Eight Teens  Tell About “Amazing” Experience That WTB Helped Fund

Teens who visited WTB at its November meeting used words such as “remarkable”, “amazing” and “incredible”  to describe their experience at the United Nations Peace Summit in September.  They were among several teens from the local Seeds of Peace program  who traveled to the U.N., leaving at 3 a.m. one morning so they could be there by 8 a.m. for a full day of activities.

Accompanying them were WTB members Danya Wellmon and Gay Montague.

“It was an event I will never forget, ” said Gay, as she introduced the WTB program November 23.

One of the teens, Olivia Vought, said, “It was an absolutely amazing experience on so many levels.”

She said they learned about many projects worldwide in which people are working toward peace. Another of the teens said after hearing the plight of teens in Africa, from a teleconference, she came home much more grateful for all she has.

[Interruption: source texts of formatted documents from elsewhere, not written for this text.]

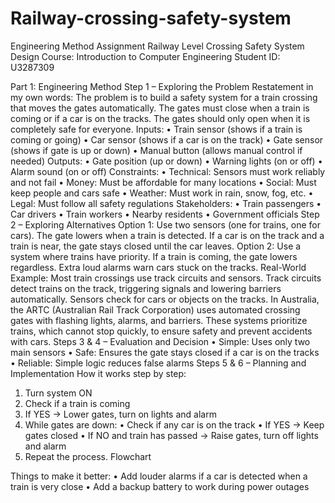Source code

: # Railway-crossing-safety-system
Engineering Method Assignment
Railway Level Crossing Safety System Design
Course: Introduction to Computer Engineering 
Student ID: U3287309

Part 1: Engineering Method
Step 1 – Exploring the Problem
Restatement in my own words:
The problem is to build a safety system for a train crossing that moves the gates automatically. The gates must close when a train is coming or if a car is on the tracks. The gates should only open when it is completely safe for everyone.
Inputs:
•	Train sensor (shows if a train is coming or going)
•	Car sensor (shows if a car is on the track)
•	Gate sensor (shows if gate is up or down)
•	Manual button (allows manual control if needed)
Outputs:
•	Gate position (up or down)
•	Warning lights (on or off)
•	Alarm sound (on or off)
Constraints:
•	Technical: Sensors must work reliably and not fail
•	Money: Must be affordable for many locations
•	Social: Must keep people and cars safe
•	Weather: Must work in rain, snow, fog, etc.
•	Legal: Must follow all safety regulations
Stakeholders:
•	Train passengers
•	Car drivers
•	Train workers
•	Nearby residents
•	Government officials
Step 2 – Exploring Alternatives
Option 1:
Use two sensors (one for trains, one for cars). The gate lowers when a train is detected. If a car is on the track and a train is near, the gate stays closed until the car leaves.
Option 2:
Use a system where trains have priority. If a train is coming, the gate lowers regardless. Extra loud alarms warn cars stuck on the tracks.
Real-World Example:
Most train crossings use track circuits and sensors. Track circuits detect trains on the track, triggering signals and lowering barriers automatically. Sensors check for cars or objects on the tracks. In Australia, the ARTC (Australian Rail Track Corporation) uses automated crossing gates with flashing lights, alarms, and barriers. These systems prioritize trains, which cannot stop quickly, to ensure safety and prevent accidents with cars.
Steps 3 & 4 – Evaluation and Decision
•	Simple: Uses only two main sensors
•	Safe: Ensures the gate stays closed if a car is on the tracks
•	Reliable: Simple logic reduces false alarms
Steps 5 & 6 – Planning and Implementation
 How it works step by step:
1.	Turn system ON
2.	Check if a train is coming
3.	If YES → Lower gates, turn on lights and alarm
4.	While gates are down:
•	Check if any car is on the track
•	If YES → Keep gates closed
•	If NO and train has passed → Raise gates, turn off lights and alarm
5.	Repeat the process.
Flowchart
 

Things to make it better:
•	Add louder alarms if a car is detected when a train is very close
•	Add a backup battery to work during power outages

“It was enlighteinng to hear about all the good things that are happening in the country,” Olivia added.

The teens heard cellist Yo-Yo Ma and anthropologist Jane Goodall, among others.  Then they visited the Tolerance Museum and the Seeds of Peace office.

The trip was funded by WTB, Interfaith Works, URI and Rapha, a local spirituality group.

Schmai: 5:30 Wed., Dec. 3. Home of Shirley Wells. 4206 Mistral Circle, Liverpool 13090. Bring a holiday dish.      

Book Club Meets Monday, Dec. 8

On a cold winter night, how about meeting friends and gathering at another woman’s home for some intelligent conversation. That’s what the WTB Book Club does.  This month the group is discussing The Commoner, a novel by John Burnham.

It’s a story based on  the life of Empress Michiko of Japan. She was the first commoner to marry into the Japanese royal family and the book chronicles her struggles living in a new class, as well as her relationship, many years later, with her daughter-in-law.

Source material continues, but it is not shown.